» **PROBLEM STATEMENT**
Scan the entries below, and for each line that includes the word "targetSdkVersion", make a copy.

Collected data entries
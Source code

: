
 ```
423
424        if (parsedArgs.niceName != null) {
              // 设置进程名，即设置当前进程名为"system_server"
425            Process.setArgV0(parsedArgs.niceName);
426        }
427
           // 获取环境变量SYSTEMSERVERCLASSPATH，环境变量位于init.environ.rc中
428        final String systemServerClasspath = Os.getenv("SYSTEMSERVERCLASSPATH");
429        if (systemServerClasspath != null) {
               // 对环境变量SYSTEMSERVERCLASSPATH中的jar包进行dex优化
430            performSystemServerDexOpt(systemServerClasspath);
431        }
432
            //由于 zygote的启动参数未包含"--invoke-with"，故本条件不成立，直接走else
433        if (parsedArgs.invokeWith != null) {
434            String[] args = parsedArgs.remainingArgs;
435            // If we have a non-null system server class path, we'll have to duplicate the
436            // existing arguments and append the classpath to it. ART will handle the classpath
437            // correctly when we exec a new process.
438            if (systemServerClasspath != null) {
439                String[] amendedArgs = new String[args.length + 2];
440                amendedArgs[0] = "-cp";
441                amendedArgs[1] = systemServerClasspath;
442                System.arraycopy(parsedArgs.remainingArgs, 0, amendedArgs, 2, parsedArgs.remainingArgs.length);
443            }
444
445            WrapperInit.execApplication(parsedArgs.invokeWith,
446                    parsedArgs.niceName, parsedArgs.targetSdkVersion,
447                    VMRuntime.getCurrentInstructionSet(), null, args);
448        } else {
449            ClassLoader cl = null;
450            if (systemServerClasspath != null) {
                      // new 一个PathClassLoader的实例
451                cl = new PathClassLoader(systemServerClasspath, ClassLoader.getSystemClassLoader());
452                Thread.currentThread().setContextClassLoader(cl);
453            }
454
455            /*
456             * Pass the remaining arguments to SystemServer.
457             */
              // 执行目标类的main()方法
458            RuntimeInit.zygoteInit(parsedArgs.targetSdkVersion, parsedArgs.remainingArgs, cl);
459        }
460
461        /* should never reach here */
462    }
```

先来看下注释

* * *

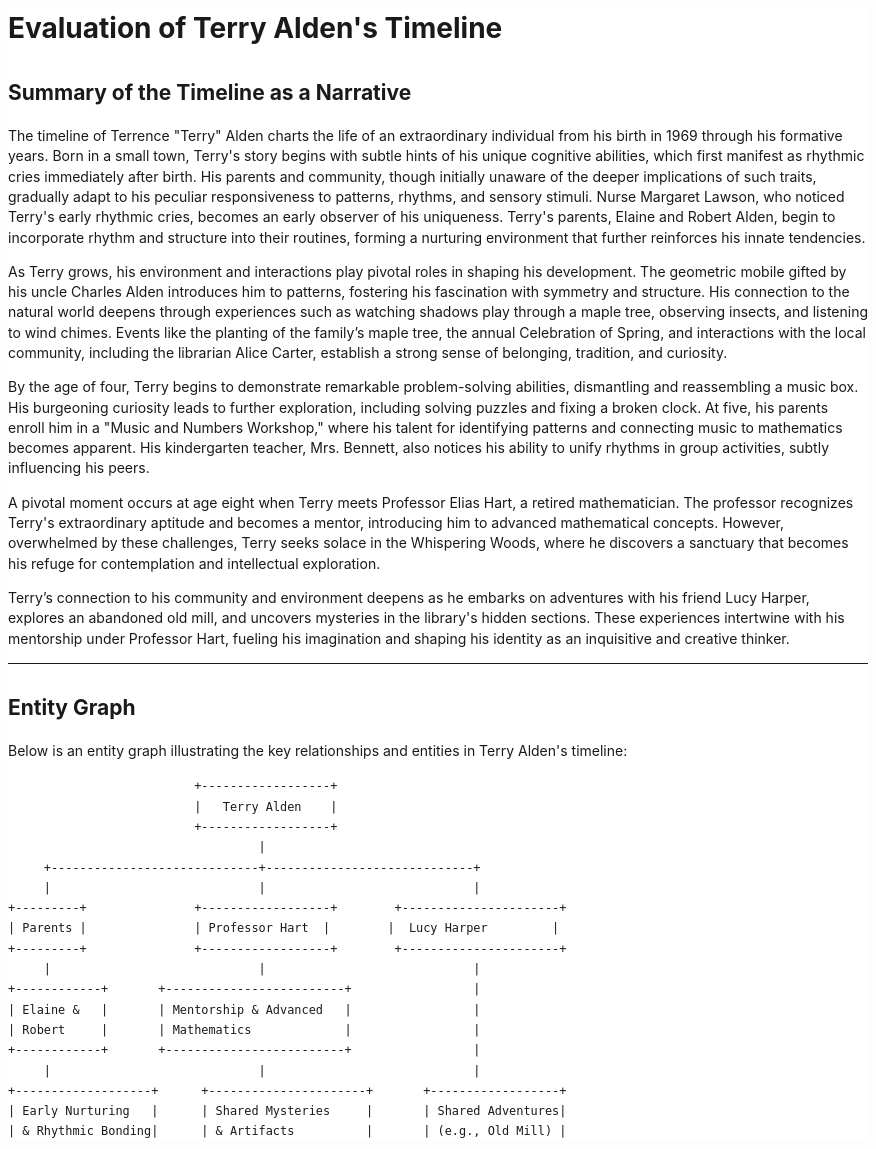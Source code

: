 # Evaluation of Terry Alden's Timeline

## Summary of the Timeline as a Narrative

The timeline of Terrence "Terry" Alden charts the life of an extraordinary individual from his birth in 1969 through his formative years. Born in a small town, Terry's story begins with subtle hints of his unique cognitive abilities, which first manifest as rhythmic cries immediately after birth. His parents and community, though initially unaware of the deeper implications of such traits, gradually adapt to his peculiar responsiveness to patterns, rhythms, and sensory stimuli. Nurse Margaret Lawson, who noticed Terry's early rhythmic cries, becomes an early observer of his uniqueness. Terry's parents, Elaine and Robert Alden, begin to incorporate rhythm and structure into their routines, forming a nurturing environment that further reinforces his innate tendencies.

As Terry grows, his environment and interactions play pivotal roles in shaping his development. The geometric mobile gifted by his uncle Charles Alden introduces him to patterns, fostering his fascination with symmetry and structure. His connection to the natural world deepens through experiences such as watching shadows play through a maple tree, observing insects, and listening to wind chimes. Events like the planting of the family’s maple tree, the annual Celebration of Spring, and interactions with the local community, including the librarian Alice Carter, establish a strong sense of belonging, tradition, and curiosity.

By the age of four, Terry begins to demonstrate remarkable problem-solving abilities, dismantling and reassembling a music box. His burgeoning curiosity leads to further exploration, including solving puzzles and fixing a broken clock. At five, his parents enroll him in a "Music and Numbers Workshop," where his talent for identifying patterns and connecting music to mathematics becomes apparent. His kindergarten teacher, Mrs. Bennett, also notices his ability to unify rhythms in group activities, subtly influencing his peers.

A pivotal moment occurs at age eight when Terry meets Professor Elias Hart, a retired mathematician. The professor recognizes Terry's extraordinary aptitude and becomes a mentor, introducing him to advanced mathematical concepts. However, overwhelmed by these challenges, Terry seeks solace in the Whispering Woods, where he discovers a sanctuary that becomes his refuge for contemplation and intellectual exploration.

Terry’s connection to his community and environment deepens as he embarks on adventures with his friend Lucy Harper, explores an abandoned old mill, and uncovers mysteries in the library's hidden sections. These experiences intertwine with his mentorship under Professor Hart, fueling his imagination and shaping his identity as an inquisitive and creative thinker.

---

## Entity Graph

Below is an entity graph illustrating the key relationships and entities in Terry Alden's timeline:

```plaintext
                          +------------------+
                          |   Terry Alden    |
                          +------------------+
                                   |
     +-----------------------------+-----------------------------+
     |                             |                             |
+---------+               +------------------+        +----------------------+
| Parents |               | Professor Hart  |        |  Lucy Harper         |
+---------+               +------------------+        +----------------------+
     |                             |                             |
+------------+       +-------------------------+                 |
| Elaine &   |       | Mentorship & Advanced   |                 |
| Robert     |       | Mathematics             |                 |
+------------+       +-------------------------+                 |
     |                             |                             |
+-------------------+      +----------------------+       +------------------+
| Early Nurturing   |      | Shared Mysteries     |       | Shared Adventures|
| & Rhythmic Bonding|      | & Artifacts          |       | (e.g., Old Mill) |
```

» **SOLUTION TO THE EXERCISE**
446                    parsedArgs.niceName, parsedArgs.targetSdkVersion,
458            RuntimeInit.zygoteInit(parsedArgs.targetSdkVersion, parsedArgs.remainingArgs, cl);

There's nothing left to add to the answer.